Note: The [CultureSpecific] attribute is critical here. Each language version must track its own "processed" state independently.

public class BasePageData : PageData
{
    [Display(Name = "URL segment processed", GroupName = "Settings")]
    [CultureSpecific] 
    public virtual bool? UrlSegmentProcessed { get; set; }
}

The Event Handler

This is where we detect if the page was just created by a translation tool. We hook into the SavingContent event.

[InitializableModule]
[ModuleDependency(typeof(EPiServer.Web.InitializationModule))]
public class UrlSegmentEventHandler : IInitializableModule
{
    private IContentEvents _contentEvents;
    private IUrlSegmentGenerator _urlSegmentGenerator;

    public void Initialize(InitializationEngine context)
    {
        _contentEvents = context.Locate.Advanced.GetInstance<IContentEvents>();
        _urlSegmentGenerator = context.Locate.Advanced.GetInstance<IUrlSegmentGenerator>();
        _contentEvents.SavingContent += OnSavingContent;
    }

    private void OnSavingContent(object sender, ContentEventArgs e)
    {
        if (e.Content is BasePageData basePage)
        {
            // The "Detection" Logic
            if (basePage.UrlSegmentProcessed == null && 
                basePage.Status == VersionStatus.CheckedOut && 
                basePage.StartPublish == null &&
                basePage.Created > DateTime.Now.AddMinutes(-5))
            {
                basePage.UrlSegmentProcessed = false;
            }

            if (basePage.UrlSegmentProcessed == false && !string.IsNullOrWhiteSpace(basePage.URLSegment))
            {
                RegenerateUrlSegment(e.Content, basePage);
            }
        }
    }

    private void RegenerateUrlSegment(IContent content, BasePageData basePage)
    {
        var options = new UrlSegmentOptions { SupportIriCharacters = true };
        var newSegment = _urlSegmentGenerator.Create(content.Name, options);
        
        basePage.URLSegment = newSegment;
        basePage.UrlSegmentProcessed = true;
    }

    public void Uninitialize(InitializationEngine context) 
        => _contentEvents.SavingContent -= OnSavingContent;
}

The secret is in the detection logic inside OnSavingContent.

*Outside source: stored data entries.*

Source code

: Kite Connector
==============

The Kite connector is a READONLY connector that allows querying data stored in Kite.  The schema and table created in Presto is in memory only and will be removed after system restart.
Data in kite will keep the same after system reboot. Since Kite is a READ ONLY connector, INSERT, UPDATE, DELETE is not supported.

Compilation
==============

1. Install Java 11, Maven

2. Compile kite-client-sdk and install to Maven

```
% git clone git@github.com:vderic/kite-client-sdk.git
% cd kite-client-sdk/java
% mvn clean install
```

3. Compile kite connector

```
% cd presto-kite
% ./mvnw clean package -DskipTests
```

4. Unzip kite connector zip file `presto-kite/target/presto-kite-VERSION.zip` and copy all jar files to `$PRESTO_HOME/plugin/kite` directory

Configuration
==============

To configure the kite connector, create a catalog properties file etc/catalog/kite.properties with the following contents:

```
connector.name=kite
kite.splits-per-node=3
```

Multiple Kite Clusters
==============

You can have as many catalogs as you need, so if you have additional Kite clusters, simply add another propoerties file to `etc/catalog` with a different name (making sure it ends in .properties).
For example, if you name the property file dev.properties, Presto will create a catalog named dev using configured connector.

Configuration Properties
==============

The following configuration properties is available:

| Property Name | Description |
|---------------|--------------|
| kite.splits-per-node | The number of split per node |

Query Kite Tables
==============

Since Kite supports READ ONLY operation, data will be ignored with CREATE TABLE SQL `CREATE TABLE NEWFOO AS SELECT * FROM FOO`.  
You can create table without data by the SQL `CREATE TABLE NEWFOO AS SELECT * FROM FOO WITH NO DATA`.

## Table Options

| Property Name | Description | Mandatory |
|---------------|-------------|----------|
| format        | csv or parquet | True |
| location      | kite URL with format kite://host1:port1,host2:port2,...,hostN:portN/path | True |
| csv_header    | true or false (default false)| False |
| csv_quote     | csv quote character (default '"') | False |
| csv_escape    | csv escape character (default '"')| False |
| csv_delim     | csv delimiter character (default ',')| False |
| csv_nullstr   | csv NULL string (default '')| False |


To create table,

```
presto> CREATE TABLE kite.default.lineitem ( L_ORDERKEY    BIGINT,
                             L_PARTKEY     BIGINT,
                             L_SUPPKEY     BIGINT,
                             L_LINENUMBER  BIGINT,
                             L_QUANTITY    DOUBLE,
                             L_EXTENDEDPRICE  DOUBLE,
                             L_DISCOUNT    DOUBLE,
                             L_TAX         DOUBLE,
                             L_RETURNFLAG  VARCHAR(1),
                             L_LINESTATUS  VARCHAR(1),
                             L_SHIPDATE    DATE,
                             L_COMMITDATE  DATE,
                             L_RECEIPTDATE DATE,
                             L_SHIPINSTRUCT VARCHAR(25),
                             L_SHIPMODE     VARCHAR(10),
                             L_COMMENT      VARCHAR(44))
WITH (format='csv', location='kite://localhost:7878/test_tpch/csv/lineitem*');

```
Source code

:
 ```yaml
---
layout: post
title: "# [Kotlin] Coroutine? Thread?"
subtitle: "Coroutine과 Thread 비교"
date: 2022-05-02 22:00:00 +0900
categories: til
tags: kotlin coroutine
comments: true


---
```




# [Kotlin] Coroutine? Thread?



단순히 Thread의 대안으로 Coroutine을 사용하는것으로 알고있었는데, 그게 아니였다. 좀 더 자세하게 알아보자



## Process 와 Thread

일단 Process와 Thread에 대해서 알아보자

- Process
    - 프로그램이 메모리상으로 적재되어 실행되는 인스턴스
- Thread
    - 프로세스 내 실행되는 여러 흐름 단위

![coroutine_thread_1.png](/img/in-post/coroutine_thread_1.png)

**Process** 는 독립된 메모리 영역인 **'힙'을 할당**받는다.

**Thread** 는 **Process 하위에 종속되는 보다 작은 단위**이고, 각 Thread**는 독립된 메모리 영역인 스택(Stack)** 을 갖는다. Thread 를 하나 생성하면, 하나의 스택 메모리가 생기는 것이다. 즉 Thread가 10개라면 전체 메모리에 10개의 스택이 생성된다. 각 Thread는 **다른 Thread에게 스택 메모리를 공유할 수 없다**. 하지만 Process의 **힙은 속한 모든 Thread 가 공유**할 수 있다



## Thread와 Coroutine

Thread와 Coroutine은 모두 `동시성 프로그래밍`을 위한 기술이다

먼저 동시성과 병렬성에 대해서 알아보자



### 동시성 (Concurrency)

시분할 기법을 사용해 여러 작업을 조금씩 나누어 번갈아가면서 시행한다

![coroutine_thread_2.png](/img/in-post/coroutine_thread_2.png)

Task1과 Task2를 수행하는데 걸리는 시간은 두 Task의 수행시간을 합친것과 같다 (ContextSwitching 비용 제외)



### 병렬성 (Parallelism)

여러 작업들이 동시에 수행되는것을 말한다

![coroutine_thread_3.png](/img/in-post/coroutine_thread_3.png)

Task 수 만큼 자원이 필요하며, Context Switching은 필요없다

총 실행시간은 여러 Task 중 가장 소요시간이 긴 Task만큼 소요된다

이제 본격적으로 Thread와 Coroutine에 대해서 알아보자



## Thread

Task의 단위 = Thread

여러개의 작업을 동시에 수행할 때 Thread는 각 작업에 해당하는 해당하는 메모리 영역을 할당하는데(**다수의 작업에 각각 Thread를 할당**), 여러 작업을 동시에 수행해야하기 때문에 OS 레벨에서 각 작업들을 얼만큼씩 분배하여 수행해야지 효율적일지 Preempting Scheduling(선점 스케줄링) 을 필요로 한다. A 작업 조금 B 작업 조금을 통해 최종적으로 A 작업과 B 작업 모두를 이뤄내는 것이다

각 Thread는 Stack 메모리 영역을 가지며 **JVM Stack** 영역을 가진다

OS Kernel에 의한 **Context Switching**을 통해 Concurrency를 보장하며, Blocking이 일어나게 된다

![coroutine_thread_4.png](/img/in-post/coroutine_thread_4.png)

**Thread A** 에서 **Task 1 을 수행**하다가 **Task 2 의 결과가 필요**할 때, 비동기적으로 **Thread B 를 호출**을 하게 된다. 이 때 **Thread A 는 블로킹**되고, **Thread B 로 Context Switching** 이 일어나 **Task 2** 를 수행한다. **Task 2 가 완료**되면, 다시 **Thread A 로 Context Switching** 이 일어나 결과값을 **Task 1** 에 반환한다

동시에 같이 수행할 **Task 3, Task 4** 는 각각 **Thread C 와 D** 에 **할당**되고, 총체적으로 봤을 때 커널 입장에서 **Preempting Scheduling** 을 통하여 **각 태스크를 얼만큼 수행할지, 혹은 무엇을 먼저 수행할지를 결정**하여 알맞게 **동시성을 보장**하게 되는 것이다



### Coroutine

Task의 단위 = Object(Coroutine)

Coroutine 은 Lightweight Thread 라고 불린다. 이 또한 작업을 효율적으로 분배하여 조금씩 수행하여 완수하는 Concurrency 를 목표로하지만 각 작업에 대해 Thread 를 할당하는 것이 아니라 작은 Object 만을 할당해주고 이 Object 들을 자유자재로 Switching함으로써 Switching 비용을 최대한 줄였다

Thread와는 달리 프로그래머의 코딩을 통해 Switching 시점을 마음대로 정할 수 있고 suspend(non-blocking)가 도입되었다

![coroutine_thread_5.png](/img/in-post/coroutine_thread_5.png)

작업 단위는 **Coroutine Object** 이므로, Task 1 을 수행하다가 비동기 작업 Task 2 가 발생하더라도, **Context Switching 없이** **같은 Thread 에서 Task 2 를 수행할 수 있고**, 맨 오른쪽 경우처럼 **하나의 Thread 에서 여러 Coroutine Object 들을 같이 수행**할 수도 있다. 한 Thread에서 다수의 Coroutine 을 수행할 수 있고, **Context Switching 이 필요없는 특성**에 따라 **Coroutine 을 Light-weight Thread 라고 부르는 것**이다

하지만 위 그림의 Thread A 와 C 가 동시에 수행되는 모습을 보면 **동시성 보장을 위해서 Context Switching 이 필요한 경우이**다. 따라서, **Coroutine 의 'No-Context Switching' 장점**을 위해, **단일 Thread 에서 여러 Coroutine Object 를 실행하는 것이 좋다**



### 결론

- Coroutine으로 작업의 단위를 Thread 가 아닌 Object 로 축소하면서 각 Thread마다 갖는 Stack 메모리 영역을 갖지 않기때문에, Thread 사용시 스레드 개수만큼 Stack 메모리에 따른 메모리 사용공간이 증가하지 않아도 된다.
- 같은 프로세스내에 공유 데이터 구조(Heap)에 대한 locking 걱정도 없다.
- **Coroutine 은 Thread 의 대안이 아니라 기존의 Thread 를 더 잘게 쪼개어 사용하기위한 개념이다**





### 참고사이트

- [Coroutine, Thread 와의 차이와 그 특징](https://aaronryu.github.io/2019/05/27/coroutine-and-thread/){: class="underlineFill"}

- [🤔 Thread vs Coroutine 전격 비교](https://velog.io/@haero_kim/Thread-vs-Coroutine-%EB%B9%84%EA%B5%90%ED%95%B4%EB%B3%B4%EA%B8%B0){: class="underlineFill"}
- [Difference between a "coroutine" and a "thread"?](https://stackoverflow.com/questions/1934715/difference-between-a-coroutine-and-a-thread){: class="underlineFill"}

We look for four specific criteria

  • UrlSegmentProcessed == null: The property hasn't been set yet.

  • Status == CheckedOut: The content is a draft.

  • StartPublish == null: The page has never been live.

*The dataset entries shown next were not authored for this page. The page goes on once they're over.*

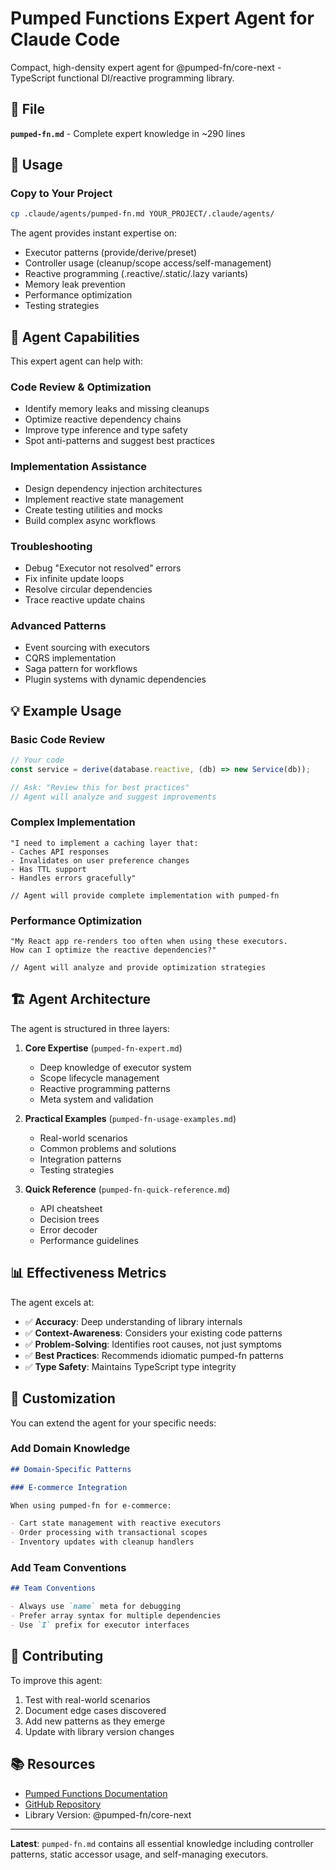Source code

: # Pumped Functions Expert Agent for Claude Code

Compact, high-density expert agent for @pumped-fn/core-next - TypeScript functional DI/reactive programming library.

## 📁 File

**`pumped-fn.md`** - Complete expert knowledge in ~290 lines

## 🚀 Usage

### Copy to Your Project

```bash
cp .claude/agents/pumped-fn.md YOUR_PROJECT/.claude/agents/
```

The agent provides instant expertise on:

- Executor patterns (provide/derive/preset)
- Controller usage (cleanup/scope access/self-management)
- Reactive programming (.reactive/.static/.lazy variants)
- Memory leak prevention
- Performance optimization
- Testing strategies

## 🎯 Agent Capabilities

This expert agent can help with:

### Code Review & Optimization

- Identify memory leaks and missing cleanups
- Optimize reactive dependency chains
- Improve type inference and type safety
- Spot anti-patterns and suggest best practices

### Implementation Assistance

- Design dependency injection architectures
- Implement reactive state management
- Create testing utilities and mocks
- Build complex async workflows

### Troubleshooting

- Debug "Executor not resolved" errors
- Fix infinite update loops
- Resolve circular dependencies
- Trace reactive update chains

### Advanced Patterns

- Event sourcing with executors
- CQRS implementation
- Saga pattern for workflows
- Plugin systems with dynamic dependencies

## 💡 Example Usage

### Basic Code Review

```typescript
// Your code
const service = derive(database.reactive, (db) => new Service(db));

// Ask: "Review this for best practices"
// Agent will analyze and suggest improvements
```

### Complex Implementation

```
"I need to implement a caching layer that:
- Caches API responses
- Invalidates on user preference changes
- Has TTL support
- Handles errors gracefully"

// Agent will provide complete implementation with pumped-fn
```

### Performance Optimization

```
"My React app re-renders too often when using these executors.
How can I optimize the reactive dependencies?"

// Agent will analyze and provide optimization strategies
```

## 🏗 Agent Architecture

The agent is structured in three layers:

1. **Core Expertise** (`pumped-fn-expert.md`)

   - Deep knowledge of executor system
   - Scope lifecycle management
   - Reactive programming patterns
   - Meta system and validation

2. **Practical Examples** (`pumped-fn-usage-examples.md`)

   - Real-world scenarios
   - Common problems and solutions
   - Integration patterns
   - Testing strategies

3. **Quick Reference** (`pumped-fn-quick-reference.md`)
   - API cheatsheet
   - Decision trees
   - Error decoder
   - Performance guidelines

## 📊 Effectiveness Metrics

The agent excels at:

- ✅ **Accuracy**: Deep understanding of library internals
- ✅ **Context-Awareness**: Considers your existing code patterns
- ✅ **Problem-Solving**: Identifies root causes, not just symptoms
- ✅ **Best Practices**: Recommends idiomatic pumped-fn patterns
- ✅ **Type Safety**: Maintains TypeScript type integrity

## 🔧 Customization

You can extend the agent for your specific needs:

### Add Domain Knowledge

```markdown
## Domain-Specific Patterns

### E-commerce Integration

When using pumped-fn for e-commerce:

- Cart state management with reactive executors
- Order processing with transactional scopes
- Inventory updates with cleanup handlers
```

### Add Team Conventions

```markdown
## Team Conventions

- Always use `name` meta for debugging
- Prefer array syntax for multiple dependencies
- Use `I` prefix for executor interfaces
```

## 🤝 Contributing

To improve this agent:

1. Test with real-world scenarios
2. Document edge cases discovered
3. Add new patterns as they emerge
4. Update with library version changes

## 📚 Resources

- [Pumped Functions Documentation](https://pumped-fn.github.io/pumped-fn/)
- [GitHub Repository](https://github.com/pumped-fn/core)
- Library Version: @pumped-fn/core-next

---

**Latest**: `pumped-fn.md` contains all essential knowledge including controller patterns, static accessor usage, and self-managing executors.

  • Created > DateTime.Now.AddMinutes(-5): The page was created in the last 5 minutes.

This specific combination allows us to target brand-new translations without accidentally touching old drafts or existing published content from years ago. We could probably reduce the timecheck as the translation happens pretty much instantly, but 5 minutes felt like a fair balance.

Conclusion

Ultimately, this solution is a workaround for how the Labs translation tool handles URL segments. By bypassing the standard IUrlSegmentGenerator pipeline, the tool leaves us with inconsistent, non-standard URLs that aren't ideal for a production site.

However, by hooking into the SavingContent event and using a bit of intelligent state-tracking, we can force the system back into a predictable state. It gives us exactly what we want, a fully automated translation workflow that still respects the clean, lowercase URL standards required for a professional multilingual site.